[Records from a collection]
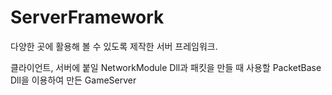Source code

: # ServerFramework

다양한 곳에 활용해 볼 수 있도록 제작한 서버 프레임워크.

클라이언트, 서버에 붙일 NetworkModule Dll과 패킷을 만들 때 사용할 PacketBase Dll을 이용하여 만든 GameServer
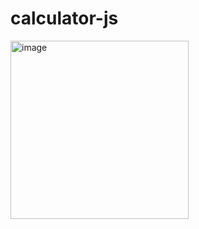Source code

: # calculator-js

<img width="285" alt="image" src="https://github.com/CoderFauzan/calculator-js/assets/90621630/cbe85905-b69a-445b-aeee-e3879c84c4b8">
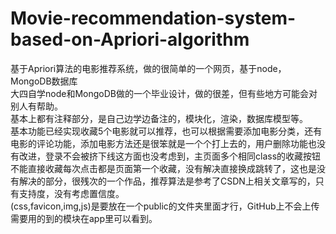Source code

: # Movie-recommendation-system-based-on-Apriori-algorithm
基于Apriori算法的电影推荐系统，做的很简单的一个网页，基于node，MongoDB数据库<br />
大四自学node和MongoDB做的一个毕业设计，做的很差，但有些地方可能会对别人有帮助。<br />
基本上都有注释部分，是自己边学边备注的，模块化，渲染，数据库模型等。<br />
基本功能已经实现收藏5个电影就可以推荐，也可以根据需要添加电影分类，还有电影的评论功能，添加电影方法还是很笨就是一个个打上去的，用户删除功能也没有改进，登录不会被挤下线这方面也没考虑到，主页面多个相同class的收藏按钮不能直接收藏每次点击都是页面第一个收藏，没有解决直接换成跳转了，这也是没有解决的部分，很残次的一个作品，推荐算法是参考了CSDN上相关文章写的，只有支持度，没有考虑置信度。<br />
(css,favicon,img,js)是要放在一个public的文件夹里面才行，GitHub上不会上传<br />
需要用的到的模块在app里可以看到。
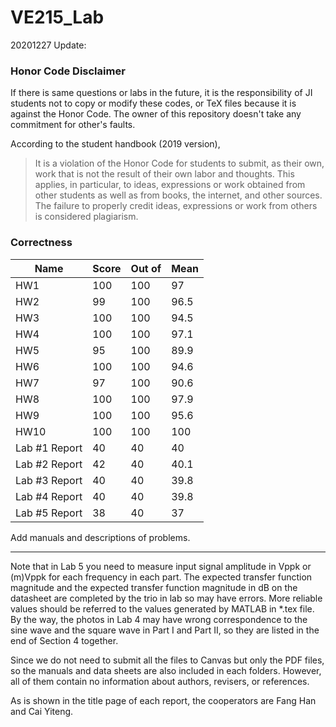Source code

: # VE215_Lab

20201227 Update:

### Honor Code Disclaimer

If there is same questions or labs in the future, it is the responsibility of JI students not to copy or modify these codes, or TeX files because it is against the Honor Code. The owner of this repository doesn't take any commitment for other's faults.

According to the student handbook (2019 version),

> It is a violation of the Honor Code for students to submit, as their own, work that is not the result of their own labor and thoughts. This applies, in particular, to ideas, expressions or work obtained from other students as well as from books, the internet, and other sources. The failure to properly credit ideas, expressions or work from others is considered plagiarism.

### Correctness

| Name          | Score | Out of | Mean |
| ------------- | ----- | ------ | ---- |
| HW1           | 100   | 100    | 97   |
| HW2           | 99    | 100    | 96.5 |
| HW3           | 100   | 100    | 94.5 |
| HW4           | 100   | 100    | 97.1 |
| HW5           | 95    | 100    | 89.9 |
| HW6           | 100   | 100    | 94.6 |
| HW7           | 97    | 100    | 90.6 |
| HW8           | 100   | 100    | 97.9 |
| HW9           | 100   | 100    | 95.6 |
| HW10          | 100   | 100    | 100  |
| Lab #1 Report | 40    | 40     | 40   |
| Lab #2 Report | 42    | 40     | 40.1 |
| Lab #3 Report | 40    | 40     | 39.8 |
| Lab #4 Report | 40    | 40     | 39.8 |
| Lab #5 Report | 38    | 40     | 37   |

Add manuals and descriptions of problems.

------

Note that in Lab 5 you need to measure input signal amplitude in Vppk or (m)Vppk for each frequency in each part. The expected transfer function magnitude and the expected transfer function magnitude in dB on the datasheet are completed by the trio in lab so may have errors. More reliable values should be referred to the values generated by MATLAB in *.tex file. By the way, the photos in Lab 4 may have wrong correspondence to the sine wave and the square wave in Part I and Part II, so they are listed in the end of Section 4 together.

Since we do not need to submit all the files to Canvas but only the PDF files, so the manuals and data sheets are also included in each folders. However, all of them contain no information about authors, revisers, or references.

As is shown in the title page of each report, the cooperators are Fang Han and Cai Yiteng.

What this task involves — All the lines above need to be repeated exactly, with no pictures carried over.

Written answer —
Source code

: # ServerFramework

다양한 곳에 활용해 볼 수 있도록 제작한 서버 프레임워크.

클라이언트, 서버에 붙일 NetworkModule Dll과 패킷을 만들 때 사용할 PacketBase Dll을 이용하여 만든 GameServer
Source code

: # calculator-js

<img width="285" alt="image" src="https://github.com/CoderFauzan/calculator-js/assets/90621630/cbe85905-b69a-445b-aeee-e3879c84c4b8">
Source code

: # Movie-recommendation-system-based-on-Apriori-algorithm
基于Apriori算法的电影推荐系统，做的很简单的一个网页，基于node，MongoDB数据库<br />
大四自学node和MongoDB做的一个毕业设计，做的很差，但有些地方可能会对别人有帮助。<br />
基本上都有注释部分，是自己边学边备注的，模块化，渲染，数据库模型等。<br />
基本功能已经实现收藏5个电影就可以推荐，也可以根据需要添加电影分类，还有电影的评论功能，添加电影方法还是很笨就是一个个打上去的，用户删除功能也没有改进，登录不会被挤下线这方面也没考虑到，主页面多个相同class的收藏按钮不能直接收藏每次点击都是页面第一个收藏，没有解决直接换成跳转了，这也是没有解决的部分，很残次的一个作品，推荐算法是参考了CSDN上相关文章写的，只有支持度，没有考虑置信度。<br />
(css,favicon,img,js)是要放在一个public的文件夹里面才行，GitHub上不会上传<br />
需要用的到的模块在app里可以看到。
Source code

: # VE215_Lab

20201227 Update:

### Honor Code Disclaimer

If there is same questions or labs in the future, it is the responsibility of JI students not to copy or modify these codes, or TeX files because it is against the Honor Code. The owner of this repository doesn't take any commitment for other's faults.

According to the student handbook (2019 version),

> It is a violation of the Honor Code for students to submit, as their own, work that is not the result of their own labor and thoughts. This applies, in particular, to ideas, expressions or work obtained from other students as well as from books, the internet, and other sources. The failure to properly credit ideas, expressions or work from others is considered plagiarism.

### Correctness

| Name          | Score | Out of | Mean |
| ------------- | ----- | ------ | ---- |
| HW1           | 100   | 100    | 97   |
| HW2           | 99    | 100    | 96.5 |
| HW3           | 100   | 100    | 94.5 |
| HW4           | 100   | 100    | 97.1 |
| HW5           | 95    | 100    | 89.9 |
| HW6           | 100   | 100    | 94.6 |
| HW7           | 97    | 100    | 90.6 |
| HW8           | 100   | 100    | 97.9 |
| HW9           | 100   | 100    | 95.6 |
| HW10          | 100   | 100    | 100  |
| Lab #1 Report | 40    | 40     | 40   |
| Lab #2 Report | 42    | 40     | 40.1 |
| Lab #3 Report | 40    | 40     | 39.8 |
| Lab #4 Report | 40    | 40     | 39.8 |
| Lab #5 Report | 38    | 40     | 37   |

Add manuals and descriptions of problems.

------

Note that in Lab 5 you need to measure input signal amplitude in Vppk or (m)Vppk for each frequency in each part. The expected transfer function magnitude and the expected transfer function magnitude in dB on the datasheet are completed by the trio in lab so may have errors. More reliable values should be referred to the values generated by MATLAB in *.tex file. By the way, the photos in Lab 4 may have wrong correspondence to the sine wave and the square wave in Part I and Part II, so they are listed in the end of Section 4 together.

Since we do not need to submit all the files to Canvas but only the PDF files, so the manuals and data sheets are also included in each folders. However, all of them contain no information about authors, revisers, or references.

As is shown in the title page of each report, the cooperators are Fang Han and Cai Yiteng.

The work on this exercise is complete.